§ **What is being asked**
Copy out the data exactly, leaving the pictures behind.

Start of Source data

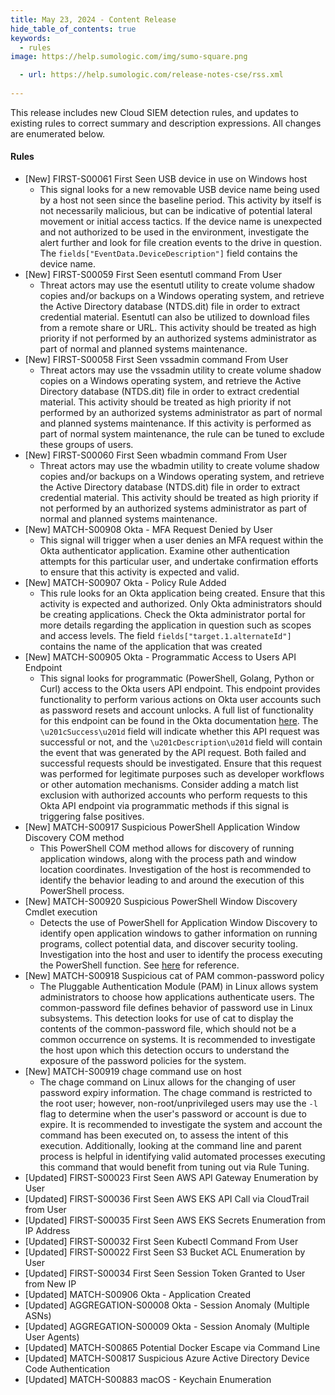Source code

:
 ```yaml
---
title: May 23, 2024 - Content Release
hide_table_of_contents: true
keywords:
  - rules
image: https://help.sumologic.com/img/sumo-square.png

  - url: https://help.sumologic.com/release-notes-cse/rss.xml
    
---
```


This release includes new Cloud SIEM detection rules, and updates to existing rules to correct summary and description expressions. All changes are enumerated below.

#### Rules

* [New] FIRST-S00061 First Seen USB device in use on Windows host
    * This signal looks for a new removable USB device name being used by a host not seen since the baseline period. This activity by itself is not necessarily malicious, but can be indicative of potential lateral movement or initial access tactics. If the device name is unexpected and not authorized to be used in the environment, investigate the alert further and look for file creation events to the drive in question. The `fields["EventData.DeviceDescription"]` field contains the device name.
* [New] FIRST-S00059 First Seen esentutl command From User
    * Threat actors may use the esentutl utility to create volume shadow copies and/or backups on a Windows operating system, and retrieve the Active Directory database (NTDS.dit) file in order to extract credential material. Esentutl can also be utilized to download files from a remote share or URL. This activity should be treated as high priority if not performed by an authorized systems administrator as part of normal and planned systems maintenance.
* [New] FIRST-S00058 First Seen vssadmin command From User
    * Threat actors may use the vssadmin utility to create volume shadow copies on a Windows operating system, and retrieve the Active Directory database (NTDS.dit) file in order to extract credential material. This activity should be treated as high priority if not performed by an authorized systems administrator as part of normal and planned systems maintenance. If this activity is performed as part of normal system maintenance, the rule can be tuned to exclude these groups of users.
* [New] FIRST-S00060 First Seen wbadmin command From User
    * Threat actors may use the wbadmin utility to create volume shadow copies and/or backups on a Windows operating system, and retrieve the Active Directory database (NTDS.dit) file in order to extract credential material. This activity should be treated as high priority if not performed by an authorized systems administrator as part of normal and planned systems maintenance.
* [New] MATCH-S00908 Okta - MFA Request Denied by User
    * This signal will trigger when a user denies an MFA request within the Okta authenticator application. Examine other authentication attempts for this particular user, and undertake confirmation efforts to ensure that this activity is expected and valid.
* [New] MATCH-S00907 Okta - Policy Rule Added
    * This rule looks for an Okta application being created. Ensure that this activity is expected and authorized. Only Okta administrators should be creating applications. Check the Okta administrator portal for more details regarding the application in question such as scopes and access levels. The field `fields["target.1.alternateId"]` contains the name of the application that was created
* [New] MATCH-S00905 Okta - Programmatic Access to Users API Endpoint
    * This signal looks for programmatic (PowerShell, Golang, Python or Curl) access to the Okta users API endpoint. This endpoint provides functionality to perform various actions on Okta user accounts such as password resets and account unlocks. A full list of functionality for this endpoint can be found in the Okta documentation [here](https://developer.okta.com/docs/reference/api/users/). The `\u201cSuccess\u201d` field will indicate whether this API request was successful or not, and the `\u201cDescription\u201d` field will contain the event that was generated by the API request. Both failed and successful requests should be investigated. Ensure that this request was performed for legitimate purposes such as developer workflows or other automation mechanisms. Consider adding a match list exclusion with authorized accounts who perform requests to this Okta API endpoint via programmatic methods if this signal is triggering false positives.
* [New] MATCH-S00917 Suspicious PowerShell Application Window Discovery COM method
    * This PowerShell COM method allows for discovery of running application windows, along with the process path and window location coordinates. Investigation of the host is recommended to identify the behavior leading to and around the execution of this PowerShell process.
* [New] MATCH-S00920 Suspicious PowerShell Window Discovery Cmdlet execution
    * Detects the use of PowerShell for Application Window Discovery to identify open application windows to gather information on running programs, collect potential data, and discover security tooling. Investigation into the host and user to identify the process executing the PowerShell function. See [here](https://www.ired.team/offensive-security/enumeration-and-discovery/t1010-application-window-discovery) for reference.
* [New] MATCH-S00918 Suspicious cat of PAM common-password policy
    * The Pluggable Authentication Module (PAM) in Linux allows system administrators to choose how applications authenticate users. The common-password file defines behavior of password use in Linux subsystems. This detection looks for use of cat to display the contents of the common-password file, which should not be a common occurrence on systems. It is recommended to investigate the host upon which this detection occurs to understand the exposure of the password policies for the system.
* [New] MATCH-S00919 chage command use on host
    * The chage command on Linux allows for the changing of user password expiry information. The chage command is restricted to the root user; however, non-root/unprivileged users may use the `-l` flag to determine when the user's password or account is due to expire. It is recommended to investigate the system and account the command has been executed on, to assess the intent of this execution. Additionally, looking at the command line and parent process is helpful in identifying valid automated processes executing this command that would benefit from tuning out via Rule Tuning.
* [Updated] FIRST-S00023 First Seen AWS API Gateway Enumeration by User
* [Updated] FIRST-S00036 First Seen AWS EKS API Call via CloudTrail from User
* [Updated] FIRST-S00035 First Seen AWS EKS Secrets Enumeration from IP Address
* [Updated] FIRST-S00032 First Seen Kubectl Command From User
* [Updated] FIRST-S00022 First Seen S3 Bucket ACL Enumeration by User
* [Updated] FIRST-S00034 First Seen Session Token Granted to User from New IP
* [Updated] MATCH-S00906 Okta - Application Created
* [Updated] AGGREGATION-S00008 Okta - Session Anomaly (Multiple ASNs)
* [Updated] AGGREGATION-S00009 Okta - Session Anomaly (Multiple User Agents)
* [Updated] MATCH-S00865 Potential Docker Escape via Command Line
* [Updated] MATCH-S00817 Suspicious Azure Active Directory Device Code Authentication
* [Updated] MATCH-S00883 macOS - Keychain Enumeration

End of Source data

§ **Output**
Source code

:
 ```yaml
---
title: May 23, 2024 - Content Release
hide_table_of_contents: true
keywords:
  - rules
image: https://help.sumologic.com/img/sumo-square.png

  - url: https://help.sumologic.com/release-notes-cse/rss.xml
    
---
```


This release includes new Cloud SIEM detection rules, and updates to existing rules to correct summary and description expressions. All changes are enumerated below.

#### Rules

* [New] FIRST-S00061 First Seen USB device in use on Windows host
    * This signal looks for a new removable USB device name being used by a host not seen since the baseline period. This activity by itself is not necessarily malicious, but can be indicative of potential lateral movement or initial access tactics. If the device name is unexpected and not authorized to be used in the environment, investigate the alert further and look for file creation events to the drive in question. The `fields["EventData.DeviceDescription"]` field contains the device name.
* [New] FIRST-S00059 First Seen esentutl command From User
    * Threat actors may use the esentutl utility to create volume shadow copies and/or backups on a Windows operating system, and retrieve the Active Directory database (NTDS.dit) file in order to extract credential material. Esentutl can also be utilized to download files from a remote share or URL. This activity should be treated as high priority if not performed by an authorized systems administrator as part of normal and planned systems maintenance.
* [New] FIRST-S00058 First Seen vssadmin command From User
    * Threat actors may use the vssadmin utility to create volume shadow copies on a Windows operating system, and retrieve the Active Directory database (NTDS.dit) file in order to extract credential material. This activity should be treated as high priority if not performed by an authorized systems administrator as part of normal and planned systems maintenance. If this activity is performed as part of normal system maintenance, the rule can be tuned to exclude these groups of users.
* [New] FIRST-S00060 First Seen wbadmin command From User
    * Threat actors may use the wbadmin utility to create volume shadow copies and/or backups on a Windows operating system, and retrieve the Active Directory database (NTDS.dit) file in order to extract credential material. This activity should be treated as high priority if not performed by an authorized systems administrator as part of normal and planned systems maintenance.
* [New] MATCH-S00908 Okta - MFA Request Denied by User
    * This signal will trigger when a user denies an MFA request within the Okta authenticator application. Examine other authentication attempts for this particular user, and undertake confirmation efforts to ensure that this activity is expected and valid.
* [New] MATCH-S00907 Okta - Policy Rule Added
    * This rule looks for an Okta application being created. Ensure that this activity is expected and authorized. Only Okta administrators should be creating applications. Check the Okta administrator portal for more details regarding the application in question such as scopes and access levels. The field `fields["target.1.alternateId"]` contains the name of the application that was created
* [New] MATCH-S00905 Okta - Programmatic Access to Users API Endpoint
    * This signal looks for programmatic (PowerShell, Golang, Python or Curl) access to the Okta users API endpoint. This endpoint provides functionality to perform various actions on Okta user accounts such as password resets and account unlocks. A full list of functionality for this endpoint can be found in the Okta documentation [here](https://developer.okta.com/docs/reference/api/users/). The `\u201cSuccess\u201d` field will indicate whether this API request was successful or not, and the `\u201cDescription\u201d` field will contain the event that was generated by the API request. Both failed and successful requests should be investigated. Ensure that this request was performed for legitimate purposes such as developer workflows or other automation mechanisms. Consider adding a match list exclusion with authorized accounts who perform requests to this Okta API endpoint via programmatic methods if this signal is triggering false positives.
* [New] MATCH-S00917 Suspicious PowerShell Application Window Discovery COM method
    * This PowerShell COM method allows for discovery of running application windows, along with the process path and window location coordinates. Investigation of the host is recommended to identify the behavior leading to and around the execution of this PowerShell process.
* [New] MATCH-S00920 Suspicious PowerShell Window Discovery Cmdlet execution
    * Detects the use of PowerShell for Application Window Discovery to identify open application windows to gather information on running programs, collect potential data, and discover security tooling. Investigation into the host and user to identify the process executing the PowerShell function. See [here](https://www.ired.team/offensive-security/enumeration-and-discovery/t1010-application-window-discovery) for reference.
* [New] MATCH-S00918 Suspicious cat of PAM common-password policy
    * The Pluggable Authentication Module (PAM) in Linux allows system administrators to choose how applications authenticate users. The common-password file defines behavior of password use in Linux subsystems. This detection looks for use of cat to display the contents of the common-password file, which should not be a common occurrence on systems. It is recommended to investigate the host upon which this detection occurs to understand the exposure of the password policies for the system.
* [New] MATCH-S00919 chage command use on host
    * The chage command on Linux allows for the changing of user password expiry information. The chage command is restricted to the root user; however, non-root/unprivileged users may use the `-l` flag to determine when the user's password or account is due to expire. It is recommended to investigate the system and account the command has been executed on, to assess the intent of this execution. Additionally, looking at the command line and parent process is helpful in identifying valid automated processes executing this command that would benefit from tuning out via Rule Tuning.
* [Updated] FIRST-S00023 First Seen AWS API Gateway Enumeration by User
* [Updated] FIRST-S00036 First Seen AWS EKS API Call via CloudTrail from User
* [Updated] FIRST-S00035 First Seen AWS EKS Secrets Enumeration from IP Address
* [Updated] FIRST-S00032 First Seen Kubectl Command From User
* [Updated] FIRST-S00022 First Seen S3 Bucket ACL Enumeration by User
* [Updated] FIRST-S00034 First Seen Session Token Granted to User from New IP
* [Updated] MATCH-S00906 Okta - Application Created
* [Updated] AGGREGATION-S00008 Okta - Session Anomaly (Multiple ASNs)
* [Updated] AGGREGATION-S00009 Okta - Session Anomaly (Multiple User Agents)
* [Updated] MATCH-S00865 Potential Docker Escape via Command Line
* [Updated] MATCH-S00817 Suspicious Azure Active Directory Device Code Authentication
* [Updated] MATCH-S00883 macOS - Keychain Enumeration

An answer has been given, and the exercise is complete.